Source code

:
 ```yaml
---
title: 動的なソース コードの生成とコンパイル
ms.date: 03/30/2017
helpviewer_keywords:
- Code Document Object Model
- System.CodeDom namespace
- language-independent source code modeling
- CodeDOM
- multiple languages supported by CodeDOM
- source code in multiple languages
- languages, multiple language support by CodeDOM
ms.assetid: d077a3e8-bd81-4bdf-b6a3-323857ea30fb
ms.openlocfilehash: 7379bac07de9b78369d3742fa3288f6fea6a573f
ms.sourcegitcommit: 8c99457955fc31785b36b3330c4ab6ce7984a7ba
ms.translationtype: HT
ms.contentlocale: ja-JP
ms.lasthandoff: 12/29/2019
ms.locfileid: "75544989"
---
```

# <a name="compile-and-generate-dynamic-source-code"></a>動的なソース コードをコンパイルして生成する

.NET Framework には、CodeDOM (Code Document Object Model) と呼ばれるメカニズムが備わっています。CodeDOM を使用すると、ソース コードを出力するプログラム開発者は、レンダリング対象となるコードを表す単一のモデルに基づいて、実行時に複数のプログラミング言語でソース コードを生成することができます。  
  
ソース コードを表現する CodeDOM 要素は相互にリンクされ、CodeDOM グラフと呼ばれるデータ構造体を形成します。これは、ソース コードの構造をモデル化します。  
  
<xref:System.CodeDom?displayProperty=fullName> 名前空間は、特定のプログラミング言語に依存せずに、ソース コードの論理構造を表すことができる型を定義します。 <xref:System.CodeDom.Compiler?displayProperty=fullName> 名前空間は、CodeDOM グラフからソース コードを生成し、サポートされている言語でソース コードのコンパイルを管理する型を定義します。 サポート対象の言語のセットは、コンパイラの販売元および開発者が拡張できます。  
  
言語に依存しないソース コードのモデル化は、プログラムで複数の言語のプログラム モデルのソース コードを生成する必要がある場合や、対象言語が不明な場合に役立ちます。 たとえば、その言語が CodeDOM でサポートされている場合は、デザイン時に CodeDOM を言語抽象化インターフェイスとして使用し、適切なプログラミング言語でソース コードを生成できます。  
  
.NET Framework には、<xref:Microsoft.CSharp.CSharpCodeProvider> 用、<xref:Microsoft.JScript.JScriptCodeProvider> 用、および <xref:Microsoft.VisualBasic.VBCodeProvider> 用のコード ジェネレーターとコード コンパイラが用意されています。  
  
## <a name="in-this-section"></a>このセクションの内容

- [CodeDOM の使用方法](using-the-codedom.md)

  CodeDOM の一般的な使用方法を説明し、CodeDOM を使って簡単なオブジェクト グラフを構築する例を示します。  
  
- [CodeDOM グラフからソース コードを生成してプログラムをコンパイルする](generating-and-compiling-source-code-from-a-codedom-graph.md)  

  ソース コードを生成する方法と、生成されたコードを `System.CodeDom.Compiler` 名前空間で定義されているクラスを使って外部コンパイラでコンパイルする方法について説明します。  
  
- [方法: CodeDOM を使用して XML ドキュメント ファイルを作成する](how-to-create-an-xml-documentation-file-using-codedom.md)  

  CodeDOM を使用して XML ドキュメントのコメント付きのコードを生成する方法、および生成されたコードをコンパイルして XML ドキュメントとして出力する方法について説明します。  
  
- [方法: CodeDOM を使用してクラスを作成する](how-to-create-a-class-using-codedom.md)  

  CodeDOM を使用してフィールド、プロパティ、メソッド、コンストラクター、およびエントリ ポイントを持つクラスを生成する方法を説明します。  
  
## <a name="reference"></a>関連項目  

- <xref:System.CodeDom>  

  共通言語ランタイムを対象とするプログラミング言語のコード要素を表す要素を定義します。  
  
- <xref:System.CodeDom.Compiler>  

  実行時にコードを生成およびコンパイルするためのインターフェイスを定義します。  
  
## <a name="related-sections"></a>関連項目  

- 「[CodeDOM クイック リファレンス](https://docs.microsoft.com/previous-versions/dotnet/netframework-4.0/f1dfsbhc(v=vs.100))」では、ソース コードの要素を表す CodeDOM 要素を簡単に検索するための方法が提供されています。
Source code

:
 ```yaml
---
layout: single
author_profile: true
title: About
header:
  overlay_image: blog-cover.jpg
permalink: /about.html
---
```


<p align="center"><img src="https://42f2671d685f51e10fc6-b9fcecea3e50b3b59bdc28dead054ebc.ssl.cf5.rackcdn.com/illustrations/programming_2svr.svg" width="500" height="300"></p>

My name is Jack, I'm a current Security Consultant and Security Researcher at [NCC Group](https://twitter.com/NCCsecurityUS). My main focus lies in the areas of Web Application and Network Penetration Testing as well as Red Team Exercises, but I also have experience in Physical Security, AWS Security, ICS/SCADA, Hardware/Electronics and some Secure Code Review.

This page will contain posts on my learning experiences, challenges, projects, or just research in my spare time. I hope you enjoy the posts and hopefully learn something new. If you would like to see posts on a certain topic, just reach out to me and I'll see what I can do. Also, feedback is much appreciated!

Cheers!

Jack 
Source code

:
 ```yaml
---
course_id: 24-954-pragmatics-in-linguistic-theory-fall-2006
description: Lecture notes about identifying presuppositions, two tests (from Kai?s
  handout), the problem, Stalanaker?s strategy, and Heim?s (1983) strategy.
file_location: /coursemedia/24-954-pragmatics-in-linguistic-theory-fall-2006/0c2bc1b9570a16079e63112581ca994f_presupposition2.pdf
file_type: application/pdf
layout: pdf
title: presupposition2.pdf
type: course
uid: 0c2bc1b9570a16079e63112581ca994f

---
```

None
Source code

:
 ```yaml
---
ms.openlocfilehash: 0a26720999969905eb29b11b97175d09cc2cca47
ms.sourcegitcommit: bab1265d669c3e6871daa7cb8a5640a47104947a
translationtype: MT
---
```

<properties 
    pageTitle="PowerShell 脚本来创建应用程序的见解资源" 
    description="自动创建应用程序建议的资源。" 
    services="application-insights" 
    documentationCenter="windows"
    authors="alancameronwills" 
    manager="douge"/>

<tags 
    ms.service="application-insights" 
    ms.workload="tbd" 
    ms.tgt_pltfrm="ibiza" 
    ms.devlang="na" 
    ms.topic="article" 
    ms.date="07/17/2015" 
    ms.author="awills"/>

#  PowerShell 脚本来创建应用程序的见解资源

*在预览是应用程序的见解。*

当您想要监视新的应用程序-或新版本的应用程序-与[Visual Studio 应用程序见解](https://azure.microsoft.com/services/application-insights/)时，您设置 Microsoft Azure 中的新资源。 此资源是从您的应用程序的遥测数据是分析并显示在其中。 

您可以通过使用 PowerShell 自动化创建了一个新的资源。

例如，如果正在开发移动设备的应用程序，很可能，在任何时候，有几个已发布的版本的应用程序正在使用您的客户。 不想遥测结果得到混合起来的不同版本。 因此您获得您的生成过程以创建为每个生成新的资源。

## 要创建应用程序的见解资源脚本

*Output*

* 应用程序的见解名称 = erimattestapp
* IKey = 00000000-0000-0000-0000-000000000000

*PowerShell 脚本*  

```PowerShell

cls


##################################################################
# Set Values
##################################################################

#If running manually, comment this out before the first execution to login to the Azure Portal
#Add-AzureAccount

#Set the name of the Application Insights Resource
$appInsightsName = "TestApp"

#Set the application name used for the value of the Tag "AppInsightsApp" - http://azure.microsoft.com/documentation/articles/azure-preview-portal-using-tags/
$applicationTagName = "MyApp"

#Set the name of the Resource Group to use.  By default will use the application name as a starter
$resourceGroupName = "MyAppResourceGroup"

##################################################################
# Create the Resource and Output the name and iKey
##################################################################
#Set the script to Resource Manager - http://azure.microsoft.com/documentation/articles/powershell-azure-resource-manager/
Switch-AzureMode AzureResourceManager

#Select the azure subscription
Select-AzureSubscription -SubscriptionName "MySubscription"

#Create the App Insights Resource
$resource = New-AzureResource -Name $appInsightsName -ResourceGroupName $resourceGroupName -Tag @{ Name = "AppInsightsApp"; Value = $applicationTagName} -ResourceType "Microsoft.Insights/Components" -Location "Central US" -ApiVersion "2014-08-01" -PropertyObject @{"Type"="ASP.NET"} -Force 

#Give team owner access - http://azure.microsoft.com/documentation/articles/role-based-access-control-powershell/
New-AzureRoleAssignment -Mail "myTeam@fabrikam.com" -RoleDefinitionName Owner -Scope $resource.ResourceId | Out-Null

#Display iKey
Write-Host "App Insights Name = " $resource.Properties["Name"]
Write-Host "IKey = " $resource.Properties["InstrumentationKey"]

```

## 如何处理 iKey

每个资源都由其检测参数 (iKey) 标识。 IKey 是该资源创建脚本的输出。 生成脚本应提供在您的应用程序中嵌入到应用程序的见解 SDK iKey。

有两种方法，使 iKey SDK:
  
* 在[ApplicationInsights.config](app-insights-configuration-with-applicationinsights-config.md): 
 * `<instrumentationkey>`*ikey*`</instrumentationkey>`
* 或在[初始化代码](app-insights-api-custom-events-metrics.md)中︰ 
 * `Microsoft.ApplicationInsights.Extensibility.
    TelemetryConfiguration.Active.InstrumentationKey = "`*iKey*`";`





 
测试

•••••

» EXERCISE PROMPT
Copy out each line of the listing where the string "https" appears.

» TASK OUTPUT
- 「[CodeDOM クイック リファレンス](https://docs.microsoft.com/previous-versions/dotnet/netframework-4.0/f1dfsbhc(v=vs.100))」では、ソース コードの要素を表す CodeDOM 要素を簡単に検索するための方法が提供されています。
<p align="center"><img src="https://42f2671d685f51e10fc6-b9fcecea3e50b3b59bdc28dead054ebc.ssl.cf5.rackcdn.com/illustrations/programming_2svr.svg" width="500" height="300"></p>
My name is Jack, I'm a current Security Consultant and Security Researcher at [NCC Group](https://twitter.com/NCCsecurityUS). My main focus lies in the areas of Web Application and Network Penetration Testing as well as Red Team Exercises, but I also have experience in Physical Security, AWS Security, ICS/SCADA, Hardware/Electronics and some Secure Code Review.
当您想要监视新的应用程序-或新版本的应用程序-与[Visual Studio 应用程序见解](https://azure.microsoft.com/services/application-insights/)时，您设置 Microsoft Azure 中的新资源。 此资源是从您的应用程序的遥测数据是分析并显示在其中。 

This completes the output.